Things get "curiouser and curiouser" over at the skunkworks where they're manufacturing - or attempting to manufacture -- the case against Judge Sotomayor's confirmation.
As you may recall, one line of potential attack on the Judge's confirmation was
Oooooh my goodness! She's written so much, so many opinions, we can't possibly read them all until 2012 or so! We need more time!
Well, just in case that didn't persuade you, here's the latest attack:
Ooooooh my goodness! Judge Sotomayor writes such short opinions, how can we ever understand what it is she's saying!!! We need more time to figure it all out!
Which is it? Could it be .... neither?
OK. You remember the ploy the Repub's were recently using to protest the decision of Chairman Leahy to begin hearings on the Sotomayor confirmation on July 12, right?
Republicans argue that they would need to read 76 cases a day to get prepared for the hearings.
"She has 10 times as many decisions as Roberts did," said Kyl, who is also on the Judiciary Committee." "It takes a long time to go through that material. We’ll simply have to wait and see how that review goes. I’ve checked, and it’s not going really fast. It’s hard to do."
OooooH!!! It's hard!! so much reading!! my eyes!! what can we do?
But Senator Leahy pushed aside concerns about Reepub. workload, pointing out that Senators have this modern invention, called "staffs," for a good reason.
Well, since the hearings have been scheduled, and it seems clear that the "I can't possibly read that fast" excuse won't fly, there's now a new one. According to an editorial in today's Washinton Times, Judge Sotomayor actually hasn't written too much, she's written too little:
The bigger the issue, the less Judge Sonia Sotomayor has to say.... she was terse, even dismissive, when ruling against individual weapons rights, property rights and the employment rights of white firefighters and against a state's traditional authority to prohibit currently imprisoned felons from voting.
Judge Sotomayor's astonishingly brief opinions in those important cases ill served not just the litigants and the attorneys involved in the cases, but also the entire national bar and the American public - all of whom should expect full explanations of legal reasoning in landmark decisions.

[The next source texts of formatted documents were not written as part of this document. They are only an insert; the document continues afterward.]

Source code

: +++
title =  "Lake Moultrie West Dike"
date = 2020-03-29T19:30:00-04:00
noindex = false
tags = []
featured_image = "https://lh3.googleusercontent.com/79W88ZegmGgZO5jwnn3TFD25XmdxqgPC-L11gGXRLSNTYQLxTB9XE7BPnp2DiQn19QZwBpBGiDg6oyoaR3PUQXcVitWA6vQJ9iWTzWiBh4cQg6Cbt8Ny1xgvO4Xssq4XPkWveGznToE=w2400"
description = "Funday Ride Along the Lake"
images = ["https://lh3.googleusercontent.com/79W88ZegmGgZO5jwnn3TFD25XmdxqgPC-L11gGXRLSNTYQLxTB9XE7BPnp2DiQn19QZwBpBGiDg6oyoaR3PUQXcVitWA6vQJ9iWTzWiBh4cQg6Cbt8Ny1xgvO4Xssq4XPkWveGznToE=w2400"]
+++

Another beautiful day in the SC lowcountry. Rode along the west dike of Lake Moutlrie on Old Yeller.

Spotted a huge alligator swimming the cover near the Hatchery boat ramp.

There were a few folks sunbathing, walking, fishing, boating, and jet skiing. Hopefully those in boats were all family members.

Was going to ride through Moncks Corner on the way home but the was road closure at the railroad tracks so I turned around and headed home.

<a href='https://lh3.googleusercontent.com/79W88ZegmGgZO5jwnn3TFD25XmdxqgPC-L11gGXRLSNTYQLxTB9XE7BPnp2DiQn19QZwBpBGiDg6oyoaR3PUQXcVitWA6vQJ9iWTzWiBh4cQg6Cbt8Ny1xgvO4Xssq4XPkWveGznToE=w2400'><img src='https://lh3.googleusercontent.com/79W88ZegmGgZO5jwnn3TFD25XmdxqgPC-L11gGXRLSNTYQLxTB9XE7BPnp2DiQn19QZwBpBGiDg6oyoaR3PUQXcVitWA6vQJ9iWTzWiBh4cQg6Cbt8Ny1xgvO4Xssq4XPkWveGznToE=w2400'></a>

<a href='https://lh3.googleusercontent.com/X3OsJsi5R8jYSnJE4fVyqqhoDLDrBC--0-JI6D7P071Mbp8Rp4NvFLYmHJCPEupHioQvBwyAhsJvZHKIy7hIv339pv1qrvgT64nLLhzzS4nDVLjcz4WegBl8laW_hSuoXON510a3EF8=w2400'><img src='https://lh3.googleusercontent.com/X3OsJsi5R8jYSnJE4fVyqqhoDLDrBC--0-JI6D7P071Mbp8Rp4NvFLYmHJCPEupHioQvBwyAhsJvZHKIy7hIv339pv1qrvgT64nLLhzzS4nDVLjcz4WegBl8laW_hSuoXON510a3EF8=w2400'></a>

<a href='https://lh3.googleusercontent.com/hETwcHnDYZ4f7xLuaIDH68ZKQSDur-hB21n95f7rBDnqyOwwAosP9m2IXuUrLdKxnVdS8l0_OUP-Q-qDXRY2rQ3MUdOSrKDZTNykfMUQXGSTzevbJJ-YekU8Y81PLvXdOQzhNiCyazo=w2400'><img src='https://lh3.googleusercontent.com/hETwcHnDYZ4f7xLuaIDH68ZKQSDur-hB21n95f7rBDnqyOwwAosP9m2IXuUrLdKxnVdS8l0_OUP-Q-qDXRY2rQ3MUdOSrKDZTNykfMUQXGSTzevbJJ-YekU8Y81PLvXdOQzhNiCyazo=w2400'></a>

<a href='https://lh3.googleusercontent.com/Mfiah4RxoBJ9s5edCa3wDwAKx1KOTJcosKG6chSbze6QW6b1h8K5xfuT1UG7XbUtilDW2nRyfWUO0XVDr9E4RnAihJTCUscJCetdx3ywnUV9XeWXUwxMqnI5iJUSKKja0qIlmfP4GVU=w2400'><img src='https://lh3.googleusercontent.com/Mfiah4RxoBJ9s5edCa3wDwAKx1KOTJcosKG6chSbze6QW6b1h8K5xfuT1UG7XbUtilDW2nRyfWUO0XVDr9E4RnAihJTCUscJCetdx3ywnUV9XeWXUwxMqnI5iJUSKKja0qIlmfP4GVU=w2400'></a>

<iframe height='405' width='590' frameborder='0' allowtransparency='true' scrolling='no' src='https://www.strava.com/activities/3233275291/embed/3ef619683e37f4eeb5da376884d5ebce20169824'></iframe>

I have to admit, I never knew litigants were entitled to a minimum number of words in the decisions deciding their cases, but thanks to the Washington Times for bringing it to my attention. Next time, I'll make sure I'm not cheated. "I hereby appeal to the Supreme Court on the grounds that the lower court only used one word -- 'Gedouttahere' -- in rejecting my meritorious appeal. I'm entitled to thousands more words telling me how really asinine my argument was."
On the issue discussed in my prior diaries, here and here, regarding Judge Sotomayor's Second Amendment decision, upholding a N.Y. state law outlawing possession of lethal martial arts weapons, Washington Times also found the Judge to be unconstitutionally brief:
In the Maloney v. Cuomo case, in which Judge Sotomayor ruled against a person's right to own a "nunchaku" martial arts stick, the judge took a mere 1,300 words, with only a cursory constitutional analysis, to determine that "neither of [the weapon owner's] arguments has any merit."
"Surely," the Washington Times says (I know, "Don't call me Shirley"),
Surely the U.S. Supreme Court deserves a justice who is willing to provide more reasoning than a few hundred words for controversial cases in which the public clearly sides against that justice's position.
Well, I'm afraid not. If the Supreme Court ever wants to hear more words from a lower court, it will "ask" for them. And, you know, I don't think it ever has. Maybe better, more sensible words, but never just "more" words.
What will the next Republican excuse be? Any guesses? The dog ate my confirmation hearing questions?